### Data
++++++++
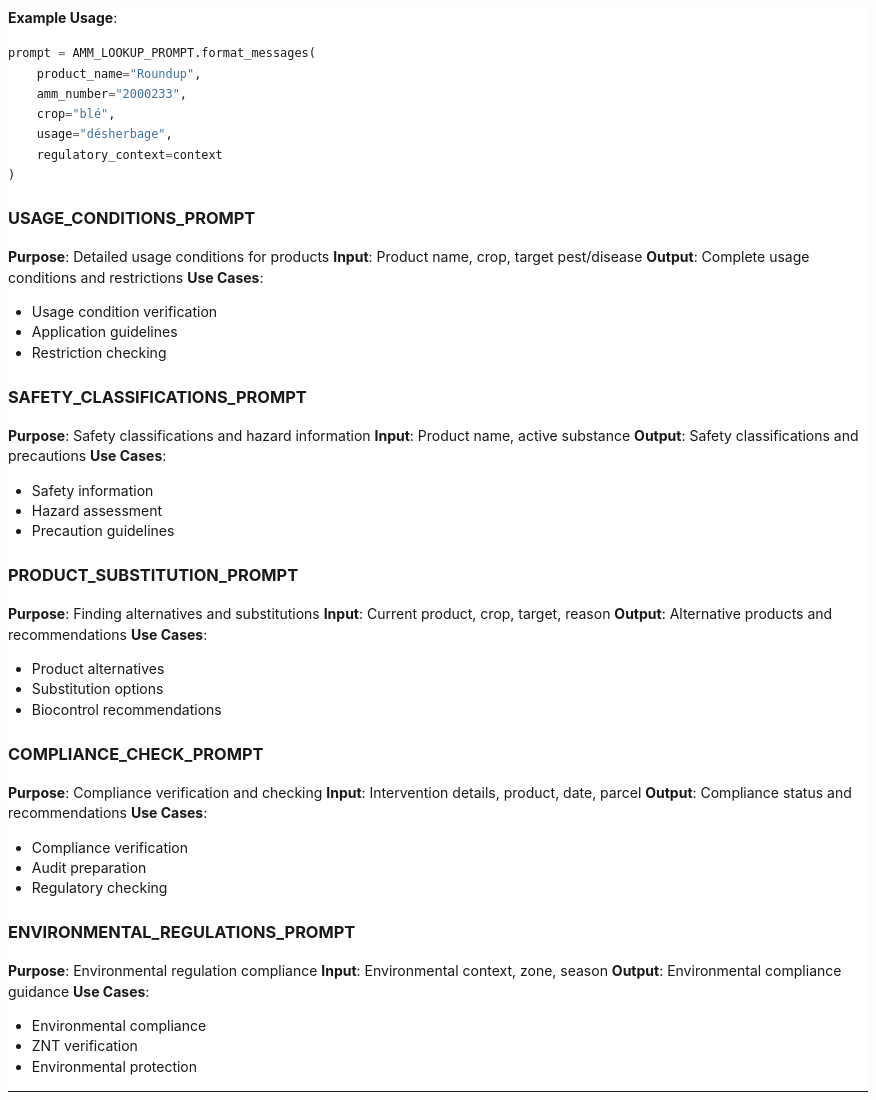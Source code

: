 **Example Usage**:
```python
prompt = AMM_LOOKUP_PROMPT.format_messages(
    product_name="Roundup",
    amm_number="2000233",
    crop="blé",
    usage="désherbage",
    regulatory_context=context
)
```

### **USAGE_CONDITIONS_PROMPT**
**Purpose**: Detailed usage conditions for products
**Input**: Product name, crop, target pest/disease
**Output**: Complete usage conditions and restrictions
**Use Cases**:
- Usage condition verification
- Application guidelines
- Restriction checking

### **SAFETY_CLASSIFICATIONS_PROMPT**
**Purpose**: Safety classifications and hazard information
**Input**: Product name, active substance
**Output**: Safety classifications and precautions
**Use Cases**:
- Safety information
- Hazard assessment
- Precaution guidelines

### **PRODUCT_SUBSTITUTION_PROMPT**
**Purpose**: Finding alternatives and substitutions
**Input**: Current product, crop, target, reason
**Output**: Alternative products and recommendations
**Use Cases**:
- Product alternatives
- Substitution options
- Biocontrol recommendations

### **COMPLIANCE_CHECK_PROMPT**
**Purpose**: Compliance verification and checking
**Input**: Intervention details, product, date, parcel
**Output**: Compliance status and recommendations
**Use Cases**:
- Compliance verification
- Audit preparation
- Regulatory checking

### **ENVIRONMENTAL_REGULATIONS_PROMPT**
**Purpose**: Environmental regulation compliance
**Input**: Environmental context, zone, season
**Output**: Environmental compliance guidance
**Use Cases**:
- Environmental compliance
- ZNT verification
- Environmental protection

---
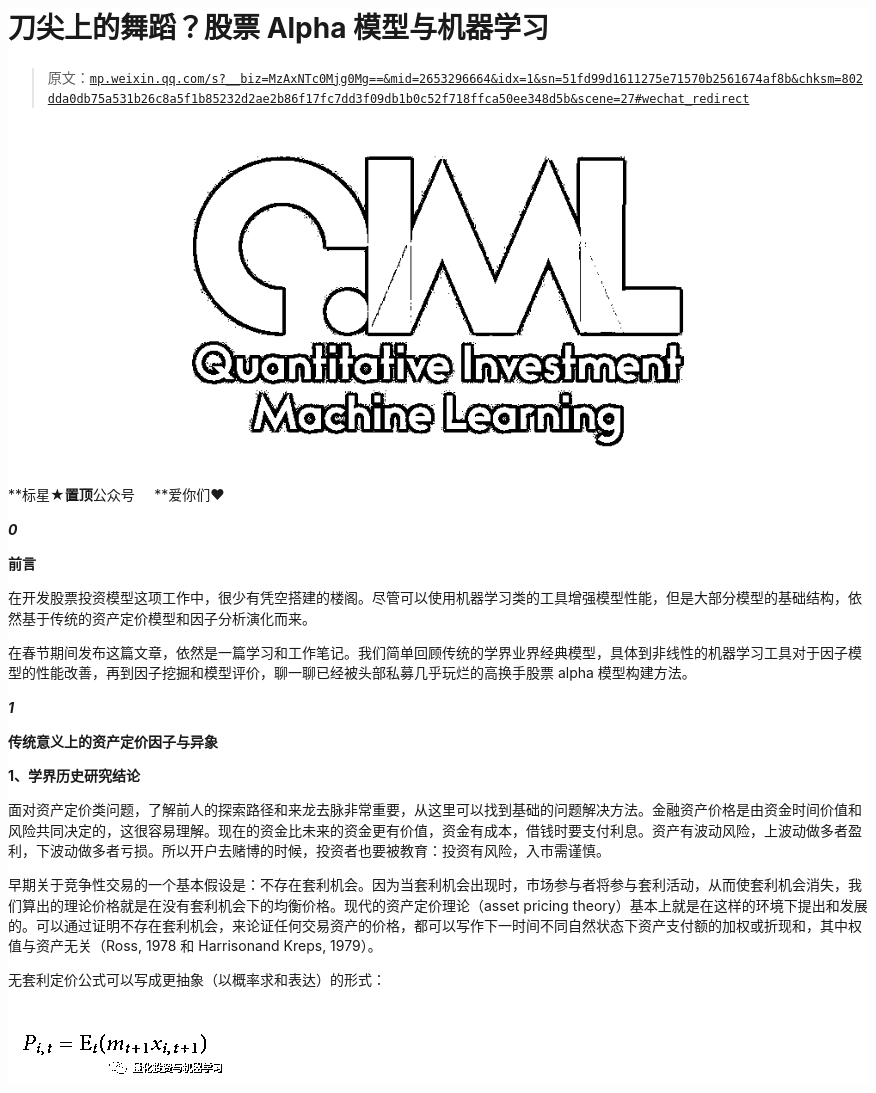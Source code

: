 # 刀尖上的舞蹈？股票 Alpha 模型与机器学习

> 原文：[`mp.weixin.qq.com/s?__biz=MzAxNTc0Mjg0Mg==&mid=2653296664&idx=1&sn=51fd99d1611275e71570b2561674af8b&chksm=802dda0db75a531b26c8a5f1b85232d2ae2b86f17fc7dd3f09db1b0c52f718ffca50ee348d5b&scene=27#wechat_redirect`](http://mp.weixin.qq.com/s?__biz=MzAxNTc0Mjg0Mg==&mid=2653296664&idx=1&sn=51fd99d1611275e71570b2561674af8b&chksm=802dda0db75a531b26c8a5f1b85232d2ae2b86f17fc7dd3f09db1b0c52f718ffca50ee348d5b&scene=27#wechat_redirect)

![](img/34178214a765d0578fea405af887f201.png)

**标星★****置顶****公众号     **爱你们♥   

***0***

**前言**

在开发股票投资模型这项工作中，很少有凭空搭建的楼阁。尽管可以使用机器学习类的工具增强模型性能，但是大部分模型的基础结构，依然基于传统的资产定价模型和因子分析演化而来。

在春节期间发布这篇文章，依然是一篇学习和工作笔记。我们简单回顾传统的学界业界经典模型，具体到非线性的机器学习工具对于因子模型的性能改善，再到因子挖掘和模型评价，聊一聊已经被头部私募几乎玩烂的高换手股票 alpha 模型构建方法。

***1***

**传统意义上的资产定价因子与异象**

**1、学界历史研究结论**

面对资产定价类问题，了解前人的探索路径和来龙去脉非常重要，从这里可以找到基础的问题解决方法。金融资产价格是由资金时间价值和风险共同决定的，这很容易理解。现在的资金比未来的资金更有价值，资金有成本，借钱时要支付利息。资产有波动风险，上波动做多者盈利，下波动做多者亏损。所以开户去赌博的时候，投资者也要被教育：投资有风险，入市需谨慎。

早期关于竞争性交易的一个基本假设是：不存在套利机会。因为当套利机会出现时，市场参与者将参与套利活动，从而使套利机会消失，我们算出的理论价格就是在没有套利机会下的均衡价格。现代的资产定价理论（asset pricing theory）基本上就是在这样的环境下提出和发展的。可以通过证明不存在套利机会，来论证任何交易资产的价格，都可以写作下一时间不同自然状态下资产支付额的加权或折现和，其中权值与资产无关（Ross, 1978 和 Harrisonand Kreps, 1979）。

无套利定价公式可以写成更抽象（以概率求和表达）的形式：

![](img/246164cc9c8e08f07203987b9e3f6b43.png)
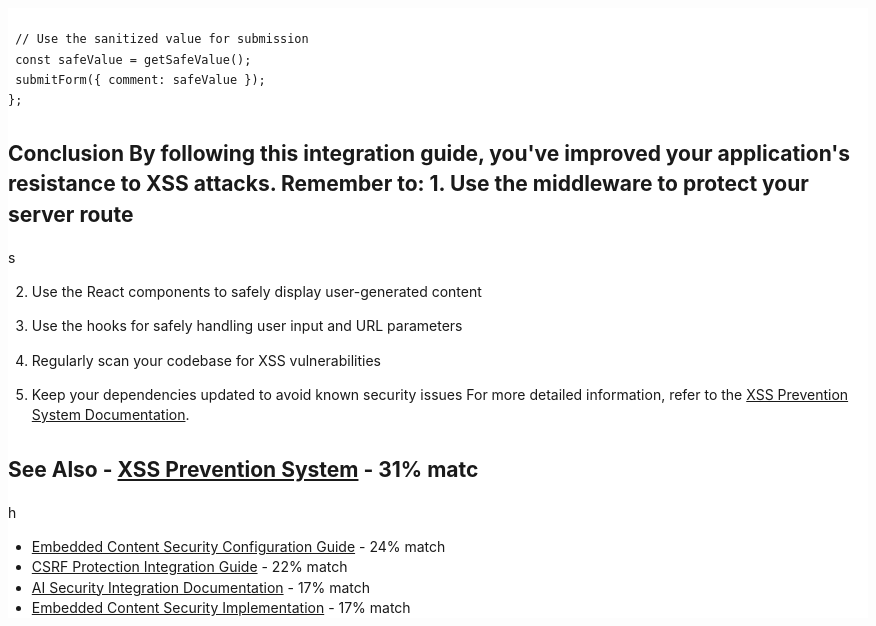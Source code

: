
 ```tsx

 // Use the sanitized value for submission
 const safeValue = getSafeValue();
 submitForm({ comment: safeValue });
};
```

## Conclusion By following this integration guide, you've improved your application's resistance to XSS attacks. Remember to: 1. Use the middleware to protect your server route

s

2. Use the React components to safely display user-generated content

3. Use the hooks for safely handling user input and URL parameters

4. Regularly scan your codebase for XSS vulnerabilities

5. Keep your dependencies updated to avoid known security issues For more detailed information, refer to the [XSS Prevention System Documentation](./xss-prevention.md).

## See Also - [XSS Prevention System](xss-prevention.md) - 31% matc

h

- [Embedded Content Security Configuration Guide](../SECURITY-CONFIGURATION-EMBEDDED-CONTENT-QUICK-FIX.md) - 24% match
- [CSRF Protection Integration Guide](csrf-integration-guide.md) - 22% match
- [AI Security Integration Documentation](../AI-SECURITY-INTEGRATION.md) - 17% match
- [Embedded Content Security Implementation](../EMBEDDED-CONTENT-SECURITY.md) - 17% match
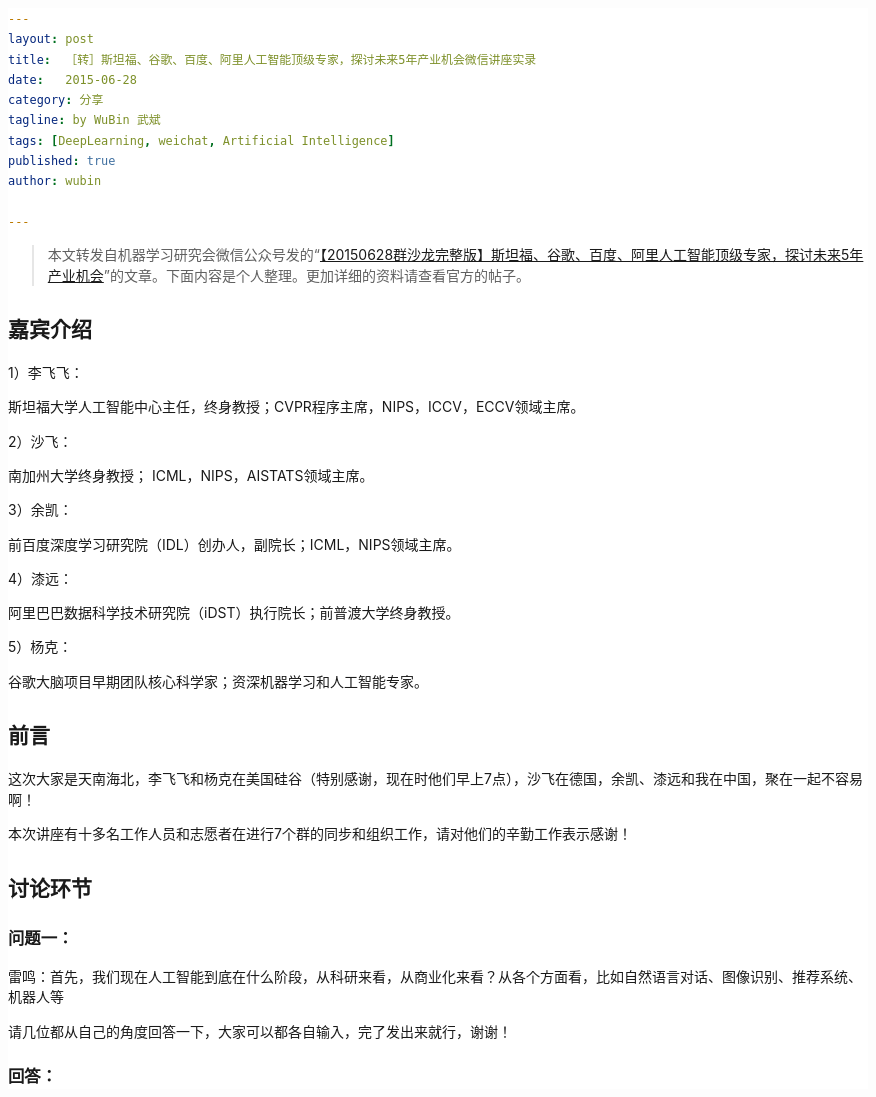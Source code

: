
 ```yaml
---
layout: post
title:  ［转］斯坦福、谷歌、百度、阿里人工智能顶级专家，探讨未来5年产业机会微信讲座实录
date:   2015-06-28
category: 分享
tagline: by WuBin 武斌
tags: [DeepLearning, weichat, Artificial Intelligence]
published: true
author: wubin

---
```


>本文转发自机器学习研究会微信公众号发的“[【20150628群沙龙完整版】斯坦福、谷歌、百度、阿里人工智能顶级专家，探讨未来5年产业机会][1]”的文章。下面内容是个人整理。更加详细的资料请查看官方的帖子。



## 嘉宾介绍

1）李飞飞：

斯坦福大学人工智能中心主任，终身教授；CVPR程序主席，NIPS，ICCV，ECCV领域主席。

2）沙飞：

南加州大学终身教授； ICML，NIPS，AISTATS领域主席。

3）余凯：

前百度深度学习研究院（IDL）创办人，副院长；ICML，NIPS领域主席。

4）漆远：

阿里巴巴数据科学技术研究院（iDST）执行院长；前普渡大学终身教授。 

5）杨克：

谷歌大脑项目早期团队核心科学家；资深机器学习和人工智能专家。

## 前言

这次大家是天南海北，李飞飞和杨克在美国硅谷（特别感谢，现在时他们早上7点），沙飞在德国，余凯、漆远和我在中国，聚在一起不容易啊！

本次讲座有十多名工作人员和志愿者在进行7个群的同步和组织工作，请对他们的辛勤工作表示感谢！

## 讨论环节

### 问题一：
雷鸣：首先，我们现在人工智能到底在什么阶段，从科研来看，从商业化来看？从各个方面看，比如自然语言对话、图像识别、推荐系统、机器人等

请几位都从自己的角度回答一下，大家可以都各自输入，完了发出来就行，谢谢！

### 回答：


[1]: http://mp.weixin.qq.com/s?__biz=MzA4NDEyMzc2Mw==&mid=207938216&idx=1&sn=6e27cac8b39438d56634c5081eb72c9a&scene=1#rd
++++++++
### Task statement
Pictures stay out; everything else in the entries is copied exactly.

### Solution for this exercise
Source code

: **Example Usage**:
```python
prompt = AMM_LOOKUP_PROMPT.format_messages(
    product_name="Roundup",
    amm_number="2000233",
    crop="blé",
    usage="désherbage",
    regulatory_context=context
)
```

### **USAGE_CONDITIONS_PROMPT**
**Purpose**: Detailed usage conditions for products
**Input**: Product name, crop, target pest/disease
**Output**: Complete usage conditions and restrictions
**Use Cases**:
- Usage condition verification
- Application guidelines
- Restriction checking

### **SAFETY_CLASSIFICATIONS_PROMPT**
**Purpose**: Safety classifications and hazard information
**Input**: Product name, active substance
**Output**: Safety classifications and precautions
**Use Cases**:
- Safety information
- Hazard assessment
- Precaution guidelines

### **PRODUCT_SUBSTITUTION_PROMPT**
**Purpose**: Finding alternatives and substitutions
**Input**: Current product, crop, target, reason
**Output**: Alternative products and recommendations
**Use Cases**:
- Product alternatives
- Substitution options
- Biocontrol recommendations

### **COMPLIANCE_CHECK_PROMPT**
**Purpose**: Compliance verification and checking
**Input**: Intervention details, product, date, parcel
**Output**: Compliance status and recommendations
**Use Cases**:
- Compliance verification
- Audit preparation
- Regulatory checking

### **ENVIRONMENTAL_REGULATIONS_PROMPT**
**Purpose**: Environmental regulation compliance
**Input**: Environmental context, zone, season
**Output**: Environmental compliance guidance
**Use Cases**:
- Environmental compliance
- ZNT verification
- Environmental protection

---
Source code

: # 刀尖上的舞蹈？股票 Alpha 模型与机器学习

> 原文：[`mp.weixin.qq.com/s?__biz=MzAxNTc0Mjg0Mg==&mid=2653296664&idx=1&sn=51fd99d1611275e71570b2561674af8b&chksm=802dda0db75a531b26c8a5f1b85232d2ae2b86f17fc7dd3f09db1b0c52f718ffca50ee348d5b&scene=27#wechat_redirect`](http://mp.weixin.qq.com/s?__biz=MzAxNTc0Mjg0Mg==&mid=2653296664&idx=1&sn=51fd99d1611275e71570b2561674af8b&chksm=802dda0db75a531b26c8a5f1b85232d2ae2b86f17fc7dd3f09db1b0c52f718ffca50ee348d5b&scene=27#wechat_redirect)

![](img/34178214a765d0578fea405af887f201.png)

**标星★****置顶****公众号     **爱你们♥   

***0***

**前言**

在开发股票投资模型这项工作中，很少有凭空搭建的楼阁。尽管可以使用机器学习类的工具增强模型性能，但是大部分模型的基础结构，依然基于传统的资产定价模型和因子分析演化而来。

在春节期间发布这篇文章，依然是一篇学习和工作笔记。我们简单回顾传统的学界业界经典模型，具体到非线性的机器学习工具对于因子模型的性能改善，再到因子挖掘和模型评价，聊一聊已经被头部私募几乎玩烂的高换手股票 alpha 模型构建方法。

***1***

**传统意义上的资产定价因子与异象**

**1、学界历史研究结论**

面对资产定价类问题，了解前人的探索路径和来龙去脉非常重要，从这里可以找到基础的问题解决方法。金融资产价格是由资金时间价值和风险共同决定的，这很容易理解。现在的资金比未来的资金更有价值，资金有成本，借钱时要支付利息。资产有波动风险，上波动做多者盈利，下波动做多者亏损。所以开户去赌博的时候，投资者也要被教育：投资有风险，入市需谨慎。

早期关于竞争性交易的一个基本假设是：不存在套利机会。因为当套利机会出现时，市场参与者将参与套利活动，从而使套利机会消失，我们算出的理论价格就是在没有套利机会下的均衡价格。现代的资产定价理论（asset pricing theory）基本上就是在这样的环境下提出和发展的。可以通过证明不存在套利机会，来论证任何交易资产的价格，都可以写作下一时间不同自然状态下资产支付额的加权或折现和，其中权值与资产无关（Ross, 1978 和 Harrisonand Kreps, 1979）。

无套利定价公式可以写成更抽象（以概率求和表达）的形式：

![](img/246164cc9c8e08f07203987b9e3f6b43.png)
Source code

:
 ```tsx

 // Use the sanitized value for submission
 const safeValue = getSafeValue();
 submitForm({ comment: safeValue });
};
```

## Conclusion By following this integration guide, you've improved your application's resistance to XSS attacks. Remember to: 1. Use the middleware to protect your server route

s

2. Use the React components to safely display user-generated content

3. Use the hooks for safely handling user input and URL parameters

4. Regularly scan your codebase for XSS vulnerabilities

5. Keep your dependencies updated to avoid known security issues For more detailed information, refer to the [XSS Prevention System Documentation](./xss-prevention.md).

## See Also - [XSS Prevention System](xss-prevention.md) - 31% matc

h

- [Embedded Content Security Configuration Guide](../SECURITY-CONFIGURATION-EMBEDDED-CONTENT-QUICK-FIX.md) - 24% match
- [CSRF Protection Integration Guide](csrf-integration-guide.md) - 22% match
- [AI Security Integration Documentation](../AI-SECURITY-INTEGRATION.md) - 17% match
- [Embedded Content Security Implementation](../EMBEDDED-CONTENT-SECURITY.md) - 17% match
Source code

:
 ```yaml
---
layout: post
title:  ［转］斯坦福、谷歌、百度、阿里人工智能顶级专家，探讨未来5年产业机会微信讲座实录
date:   2015-06-28
category: 分享
tagline: by WuBin 武斌
tags: [DeepLearning, weichat, Artificial Intelligence]
published: true
author: wubin

---
```


>本文转发自机器学习研究会微信公众号发的“[【20150628群沙龙完整版】斯坦福、谷歌、百度、阿里人工智能顶级专家，探讨未来5年产业机会][1]”的文章。下面内容是个人整理。更加详细的资料请查看官方的帖子。



## 嘉宾介绍

1）李飞飞：

斯坦福大学人工智能中心主任，终身教授；CVPR程序主席，NIPS，ICCV，ECCV领域主席。

2）沙飞：

南加州大学终身教授； ICML，NIPS，AISTATS领域主席。

3）余凯：

前百度深度学习研究院（IDL）创办人，副院长；ICML，NIPS领域主席。

4）漆远：

阿里巴巴数据科学技术研究院（iDST）执行院长；前普渡大学终身教授。 

5）杨克：

谷歌大脑项目早期团队核心科学家；资深机器学习和人工智能专家。

## 前言

这次大家是天南海北，李飞飞和杨克在美国硅谷（特别感谢，现在时他们早上7点），沙飞在德国，余凯、漆远和我在中国，聚在一起不容易啊！

本次讲座有十多名工作人员和志愿者在进行7个群的同步和组织工作，请对他们的辛勤工作表示感谢！

## 讨论环节

### 问题一：
雷鸣：首先，我们现在人工智能到底在什么阶段，从科研来看，从商业化来看？从各个方面看，比如自然语言对话、图像识别、推荐系统、机器人等

请几位都从自己的角度回答一下，大家可以都各自输入，完了发出来就行，谢谢！

### 回答：


[1]: http://mp.weixin.qq.com/s?__biz=MzA4NDEyMzc2Mw==&mid=207938216&idx=1&sn=6e27cac8b39438d56634c5081eb72c9a&scene=1#rd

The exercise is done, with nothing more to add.